DATA IN THIS EXERCISE: Begin

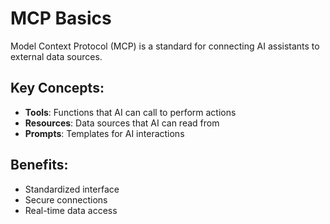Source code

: # MCP Basics

Model Context Protocol (MCP) is a standard for connecting AI assistants to external data sources.

## Key Concepts:
- **Tools**: Functions that AI can call to perform actions
- **Resources**: Data sources that AI can read from
- **Prompts**: Templates for AI interactions

## Benefits:
- Standardized interface
- Secure connections
- Real-time data access
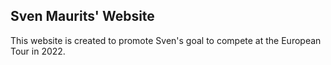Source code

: ## Sven Maurits' Website
This website is created to promote Sven's goal to compete at the European Tour in 2022.
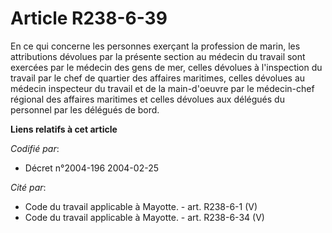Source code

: # Article R238-6-39

En ce qui concerne les personnes exerçant la profession de marin, les attributions dévolues par la présente section au
médecin du travail sont exercées par le médecin des gens de mer, celles dévolues à l'inspection du travail par le chef de
quartier des affaires maritimes, celles dévolues au médecin inspecteur du travail et de la main-d'oeuvre par le médecin-chef
régional des affaires maritimes et celles dévolues aux délégués du personnel par les délégués de bord.

**Liens relatifs à cet article**

_Codifié par_:

  - Décret n°2004-196 2004-02-25

_Cité par_:

  - Code du travail applicable à Mayotte. - art. R238-6-1 (V)
  - Code du travail applicable à Mayotte. - art. R238-6-34 (V)

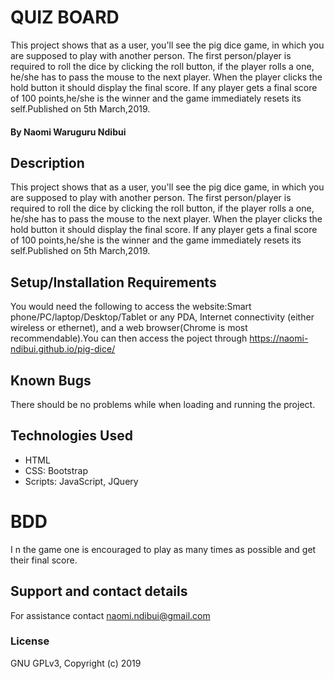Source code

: # QUIZ BOARD
 This project shows that as a user, you'll see the pig dice game, in which you are supposed to play with another person. The first person/player is required to roll the dice by clicking the roll button, if the player rolls a one, he/she has to pass the mouse to the next player. When the player clicks the hold button it should display the final score. If any player gets a final score of 100 points,he/she is the winner and the game immediately resets its self.Published on 5th March,2019.
#### By Naomi Waruguru Ndibui
## Description
This project shows that as a user, you'll see the pig dice game, in which you are supposed to play with another person. The first person/player is required to roll the dice by clicking the roll button, if the player rolls a one, he/she has to pass the mouse to the next player. When the player clicks the hold button it should display the final score. If any player gets a final score of 100 points,he/she is the winner and the game immediately resets its self.Published on 5th March,2019.
## Setup/Installation Requirements
You would need the following to access the website:Smart phone/PC/laptop/Desktop/Tablet or any PDA, Internet connectivity (either wireless or ethernet), and a web browser(Chrome is most recommendable).You can then access the poject through  https://naomi-ndibui.github.io/pig-dice/
## Known Bugs
There should be no problems while when loading and running the project.
## Technologies Used
* HTML
* CSS: Bootstrap
* Scripts: JavaScript, JQuery
# BDD
I n the game one is encouraged to play as many times as possible and get their final score.
## Support and contact details
For assistance contact naomi.ndibui@gmail.com

### License
GNU GPLv3, Copyright (c) 2019
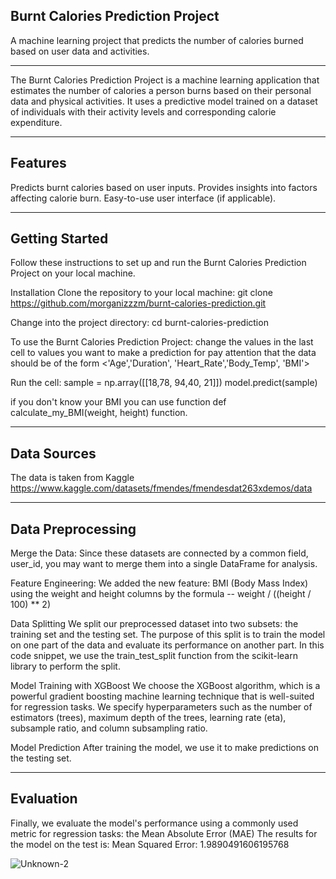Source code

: Burnt Calories Prediction Project
---------------------------------

A machine learning project that predicts the number of calories burned based on user data and activities.

-----------------------------------------------------------
The Burnt Calories Prediction Project is a machine learning application that estimates the number of calories a person 
burns based on their personal data and physical activities. It uses a predictive model trained on a dataset of individuals 
with their activity levels and corresponding calorie expenditure.

------------------------------------------------------------
Features
------------------------------------------------------------

Predicts burnt calories based on user inputs.
Provides insights into factors affecting calorie burn.
Easy-to-use user interface (if applicable).

------------------------------------------------------------    

Getting Started
-----------------------------------------------------------

Follow these instructions to set up and run the Burnt Calories Prediction Project on your local machine.
                           
Installation
Clone the repository to your local machine:
git clone https://github.com/morganizzzm/burnt-calories-prediction.git

Change into the project directory:
cd burnt-calories-prediction

To use the Burnt Calories Prediction Project:
change the values in the last cell to values you want to make a prediction for
pay attention that the data should be of the form <'Age','Duration', 'Heart_Rate','Body_Temp', 'BMI'>
                            
Run the cell:
sample = np.array([[18,78, 94,40, 21]])
model.predict(sample)

if you don't know your BMI you can use function def calculate_my_BMI(weight, height) function.

-----------------------------------------------------------------

                            
Data Sources
----------------------------------------------------------------
The data is taken from Kaggle
https://www.kaggle.com/datasets/fmendes/fmendesdat263xdemos/data

-------------------------------------------------------------------
Data Preprocessing
--------------------

Merge the Data:
Since these datasets are connected by a common field, user_id, you may want to merge them into a single DataFrame for analysis.

Feature Engineering:
We added the new feature: BMI (Body Mass Index) using the weight and height columns by the formula -- weight / ((height / 100) ** 2)

Data Splitting
We split our preprocessed dataset into two subsets: the training set and the testing set. 
The purpose of this split is to train the model on one part of the data and evaluate its performance on another part. 
In this code snippet, we use the train_test_split function from the scikit-learn library to perform the split.

Model Training with XGBoost
We choose the XGBoost algorithm, which is a powerful gradient boosting machine learning technique that 
is well-suited for regression tasks. We specify hyperparameters such as the number of estimators (trees), maximum depth of the trees, 
learning rate (eta), subsample ratio, and column subsampling ratio.

Model Prediction
After training the model, we use it to make predictions on the testing set.


--------------------------------------------------------------------                            
Evaluation
-------------------------------------------------------------------

Finally, we evaluate the model's performance using a commonly used metric for regression tasks: the Mean Absolute Error (MAE)
The results for the model on the test is:
Mean Squared Error: 1.9890491606195768


![Unknown-2](https://github.com/morganizzzm/ML-Projects/assets/89296464/089048ab-d413-49eb-9517-224f00be74c3)

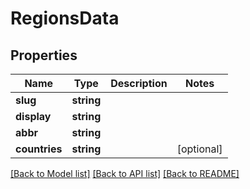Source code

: # RegionsData

## Properties
Name | Type | Description | Notes
------------ | ------------- | ------------- | -------------
**slug** | **string** |  | 
**display** | **string** |  | 
**abbr** | **string** |  | 
**countries** | **string** |  | [optional] 

[[Back to Model list]](../README.md#documentation-for-models) [[Back to API list]](../README.md#documentation-for-api-endpoints) [[Back to README]](../README.md)


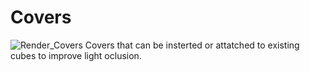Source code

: # Covers
![Render_Covers](Render_Covers.png)
Covers that can be insterted or attatched to existing cubes to improve light oclusion.

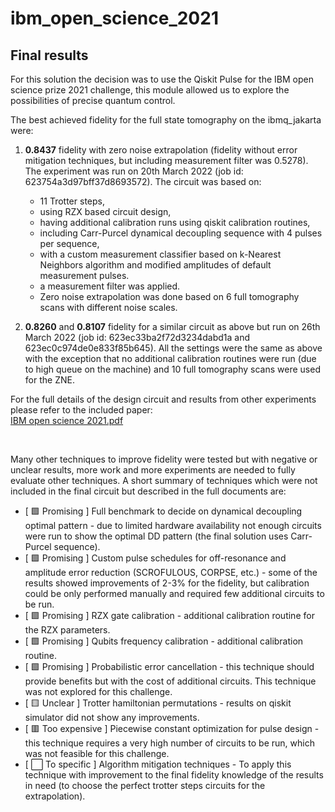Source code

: # ibm_open_science_2021

## Final results
For this solution the decision was to use the Qiskit Pulse for the IBM open science prize 2021 challenge, this module allowed us to explore the possibilities of precise quantum control.

The best achieved fidelity for the full state tomography on the ibmq_jakarta were:
1. **0.8437** fidelity with zero noise extrapolation (fidelity without error mitigation techniques, but including measurement filter was 0.5278). The experiment was run on 20th March 2022 (job id: 623754a3d97bff37d8693572). The circuit was based on:
    * 11 Trotter steps,
    * using RZX based circuit design,
    * having additional calibration runs using qiskit calibration routines,
    * including Carr-Purcel dynamical decoupling sequence with 4 pulses per sequence,
    * with a custom measurement classifier based on k-Nearest Neighbors algorithm and modified amplitudes of default measurement pulses.
    * a measurement filter was applied.
    * Zero noise extrapolation was done based on 6 full tomography scans with different noise scales.

2. **0.8260** and **0.8107** fidelity for a similar circuit as above but run on 26th March 2022 (job id: 623ec33ba2f72d3234dabd1a and 623ec0c974de0e833f85b645). All the settings were the same as above with the exception that no additional calibration routines were run (due to high queue on the machine) and 10 full tomography scans were used for the ZNE.

For the full details of the design circuit and results from other experiments please refer to the included paper:\
[IBM open science 2021.pdf](IBM%20open%20science%202021.pdf)

<br/>

Many other techniques to improve fidelity were tested but with negative or unclear results, more work and more experiments are needed to fully evaluate other techniques. A short summary of techniques which were not included in the final circuit but described in the full documents are:
* [ 🟩 Promising ] Full benchmark to decide on dynamical decoupling optimal pattern - due to limited hardware availability not enough circuits were run to show the optimal DD pattern (the final solution uses Carr-Purcel sequence).
* [ 🟩 Promising ] Custom pulse schedules for off-resonance and amplitude error reduction (SCROFULOUS, CORPSE, etc.) - some of the results showed improvements of 2-3% for the fidelity, but calibration could be only performed manually and required few additional circuits to be run.
* [ 🟩 Promising ] RZX gate calibration - additional calibration routine for the RZX parameters.
* [ 🟩 Promising ] Qubits frequency calibration - additional calibration routine.
* [ 🟩 Promising ] Probabilistic error cancellation - this technique should provide benefits but with the cost of additional circuits. This technique was not explored for this challenge.
* [ 🟨 Unclear ] Trotter hamiltonian permutations - results on qiskit simulator did not show any improvements.
* [ 🟥 Too expensive ] Piecewise constant optimization for pulse design - this technique requires a very high number of circuits to be run, which was not feasible for this challenge.
* [ ⬜ To specific ] Algorithm mitigation techniques - To apply this technique with improvement to the final fidelity knowledge of the results in need (to choose the perfect trotter steps circuits for the extrapolation).

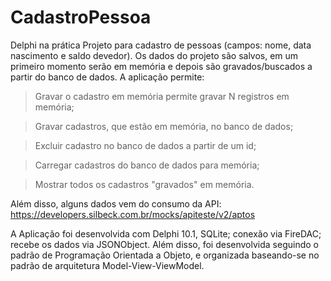 # CadastroPessoa

Delphi na prática
Projeto para cadastro de pessoas (campos: nome, data nascimento e saldo devedor). Os dados do projeto são salvos, em um primeiro momento serão em memória e depois são gravados/buscados a partir do banco de dados.
A aplicação permite:
> Gravar o cadastro em memória permite gravar N registros em memória;

> Gravar cadastros, que estão em memória, no banco de dados;

> Excluir cadastro no banco de dados a partir de um id;

> Carregar cadastros do banco de dados para memória;

> Mostrar todos os cadastros "gravados" em memória.

Além disso, alguns dados vem do consumo da API: https://developers.silbeck.com.br/mocks/apiteste/v2/aptos

A Aplicação foi desenvolvida com Delphi 10.1, SQLite; conexão via FireDAC; recebe os dados via JSONObject. Além disso, foi desenvolvida seguindo o padrão de Programação Orientada a Objeto, e organizada baseando-se no padrão de arquitetura Model-View-ViewModel.
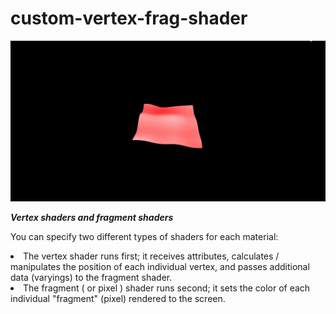 # custom-vertex-frag-shader

<img src ="https://github.com/deepakgudi-pixel/custom-vertex-frag-shader/blob/main/plane.gif">

<strong><em>Vertex shaders and fragment shaders</em></strong>
<p>You can specify two different types of shaders for each material: <p>

<li>The vertex shader runs first; it receives attributes, calculates / manipulates the position of each individual vertex, and passes additional data (varyings) to the fragment shader.</li>
<li>The fragment ( or pixel ) shader runs second; it sets the color of each individual "fragment" (pixel) rendered to the screen.</li>

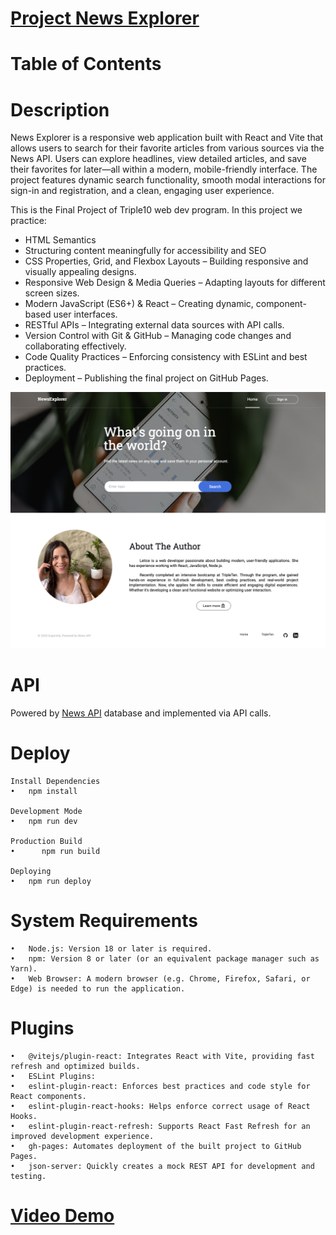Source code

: 

# [Project News Explorer](https://leticezwinger.github.io/News-Explorer/)

# Table of Contents

# Description
  News Explorer is a responsive web application built with React and Vite that allows users to search for their favorite articles from various sources via the News API. Users can explore headlines, view detailed articles, and save their favorites for later—all within a modern, mobile-friendly interface. The project features dynamic search functionality, smooth modal interactions for sign-in and registration, and a clean, engaging user experience.

This is the Final Project of Triple10 web dev program. In this project we practice:

* HTML Semantics
* Structuring content meaningfully for accessibility and SEO
* CSS Properties, Grid, and Flexbox Layouts – Building responsive and visually appealing designs.
* Responsive Web Design & Media Queries – Adapting layouts for different screen sizes.
* Modern JavaScript (ES6+) & React – Creating dynamic, component-based user interfaces.
* RESTful APIs – Integrating external data sources with API calls.
* Version Control with Git & GitHub – Managing code changes and collaborating effectively.
* Code Quality Practices – Enforcing consistency with ESLint and best practices.
* Deployment – Publishing the final project on GitHub Pages.

![desktop-view](/src/assets/newsexplorer.png)

# API

Powered by [News API](https://newsapi.org/) database and implemented via API calls.


# Deploy

	Install Dependencies
	•	npm install

	Development Mode
	•	npm run dev

	Production Build
	•      npm run build

	Deploying
	•	npm run deploy
	

# System Requirements

	•	Node.js: Version 18 or later is required.
	•	npm: Version 8 or later (or an equivalent package manager such as Yarn).
	•	Web Browser: A modern browser (e.g. Chrome, Firefox, Safari, or Edge) is needed to run the application.



# Plugins

	•	@vitejs/plugin-react: Integrates React with Vite, providing fast refresh and optimized builds.
	•	ESLint Plugins:
	•	eslint-plugin-react: Enforces best practices and code style for React components.
	•	eslint-plugin-react-hooks: Helps enforce correct usage of React Hooks.
	•	eslint-plugin-react-refresh: Supports React Fast Refresh for an improved development experience.
	•	gh-pages: Automates deployment of the built project to GitHub Pages.
	•	json-server: Quickly creates a mock REST API for development and testing.



# [Video Demo](https://youtu.be/VhNlEbHPNXg)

DATA IN THIS EXERCISE: End

**YOUR OBJECTIVE**
Wherever the word "applicable" turns up in a line of the entries above, copy that line.

**TASK RESULT**
  - Code du travail applicable à Mayotte. - art. R238-6-1 (V)
  - Code du travail applicable à Mayotte. - art. R238-6-34 (V)
Easy-to-use user interface (if applicable).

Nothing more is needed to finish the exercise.